The Old Vicarage next to the church in the village sits on the middle of three ridges.One day during the hot summer of 1995, the ground in the field behind the house of which parts date back to the fiveteenth century had dried out and Anne Hearle and her husband John, hitherto whose interest in local history had been confined to the mills of the early industrial revolution who had flooded to the area to make use of the fast flowing waters of the Goyt and the Ethrow noticed a broad green outline.

She thought initially it could be the outline of a middle aged dwelling but over the next fourteen years it turned out that the vicarage and the church were standing on 10,000 years of history going back to the hunter gatherers of the Mesolithic era, through the bronze and Iron Age and to the Romano Briton period and possibly beyond.

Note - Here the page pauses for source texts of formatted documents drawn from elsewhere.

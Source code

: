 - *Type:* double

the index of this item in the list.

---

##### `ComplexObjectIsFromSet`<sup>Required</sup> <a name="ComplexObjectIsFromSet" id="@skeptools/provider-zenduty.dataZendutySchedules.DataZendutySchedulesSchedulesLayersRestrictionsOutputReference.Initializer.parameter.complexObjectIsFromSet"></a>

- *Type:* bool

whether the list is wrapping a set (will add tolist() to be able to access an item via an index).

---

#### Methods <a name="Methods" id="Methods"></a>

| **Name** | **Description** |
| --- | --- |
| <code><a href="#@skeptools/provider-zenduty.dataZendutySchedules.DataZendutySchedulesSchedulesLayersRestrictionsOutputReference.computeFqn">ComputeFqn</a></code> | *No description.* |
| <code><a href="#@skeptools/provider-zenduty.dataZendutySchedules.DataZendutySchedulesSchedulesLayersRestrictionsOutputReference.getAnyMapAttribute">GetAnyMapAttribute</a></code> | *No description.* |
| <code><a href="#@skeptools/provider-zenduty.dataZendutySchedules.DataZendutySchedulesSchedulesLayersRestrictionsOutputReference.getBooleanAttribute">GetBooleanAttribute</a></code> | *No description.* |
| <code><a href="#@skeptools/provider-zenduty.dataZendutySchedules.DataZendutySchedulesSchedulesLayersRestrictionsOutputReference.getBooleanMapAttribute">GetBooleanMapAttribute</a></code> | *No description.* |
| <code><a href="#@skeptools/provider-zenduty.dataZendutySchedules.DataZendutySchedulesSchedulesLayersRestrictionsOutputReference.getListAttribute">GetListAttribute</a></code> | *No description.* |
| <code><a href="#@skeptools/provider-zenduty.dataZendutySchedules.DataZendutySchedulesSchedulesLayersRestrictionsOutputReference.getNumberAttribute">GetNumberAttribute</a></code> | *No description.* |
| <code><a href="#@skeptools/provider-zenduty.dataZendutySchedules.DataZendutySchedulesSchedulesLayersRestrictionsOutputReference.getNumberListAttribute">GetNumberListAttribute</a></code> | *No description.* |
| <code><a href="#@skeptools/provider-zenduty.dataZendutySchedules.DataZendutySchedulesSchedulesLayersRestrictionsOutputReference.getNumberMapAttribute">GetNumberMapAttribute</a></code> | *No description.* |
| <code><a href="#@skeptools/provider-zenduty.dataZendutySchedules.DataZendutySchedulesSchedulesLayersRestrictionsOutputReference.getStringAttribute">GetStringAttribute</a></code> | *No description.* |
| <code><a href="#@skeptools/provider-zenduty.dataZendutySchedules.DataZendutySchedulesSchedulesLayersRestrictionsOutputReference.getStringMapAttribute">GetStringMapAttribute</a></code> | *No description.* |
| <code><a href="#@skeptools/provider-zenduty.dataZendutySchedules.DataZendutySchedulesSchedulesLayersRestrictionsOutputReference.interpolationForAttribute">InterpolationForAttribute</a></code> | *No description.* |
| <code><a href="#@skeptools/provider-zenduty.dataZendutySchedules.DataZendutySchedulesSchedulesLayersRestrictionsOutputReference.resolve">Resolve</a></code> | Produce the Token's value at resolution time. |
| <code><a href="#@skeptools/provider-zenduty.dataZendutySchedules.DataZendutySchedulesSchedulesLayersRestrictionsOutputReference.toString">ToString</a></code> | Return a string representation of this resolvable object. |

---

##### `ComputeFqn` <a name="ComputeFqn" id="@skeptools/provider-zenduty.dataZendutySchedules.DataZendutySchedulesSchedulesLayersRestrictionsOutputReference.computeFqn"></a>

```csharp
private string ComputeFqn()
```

The settlers had chosen well, the centre of three ridges, though not the highest standing at seven hundred and twenty feet drops down in a series of steps.It would have made it easier to defend says John Hearle,and on a clear day those obese one can see across the Lancashire plains and to Liverpool and sometimes further.

What they uncovered on the site was an Iron Age ditch and evidence of roundhouses,two ditches in fact, speculation is that the outer one may date to the Bronze Age but the inner one belongs to the Iron Age, the people’s who populated this part of the country prior to the coming of the Romans.The ditch was probably built around 300BC and the settlement was certainly populated to the Roman period with evidence of beyond into Anglo Saxon times.

The archeologists left in 2009, they certainly weren’t gardners says John, pointing to his unnaturally flattened lawn through which the ditch ran, but they did do me a favour in digging up the drive which needed replacing.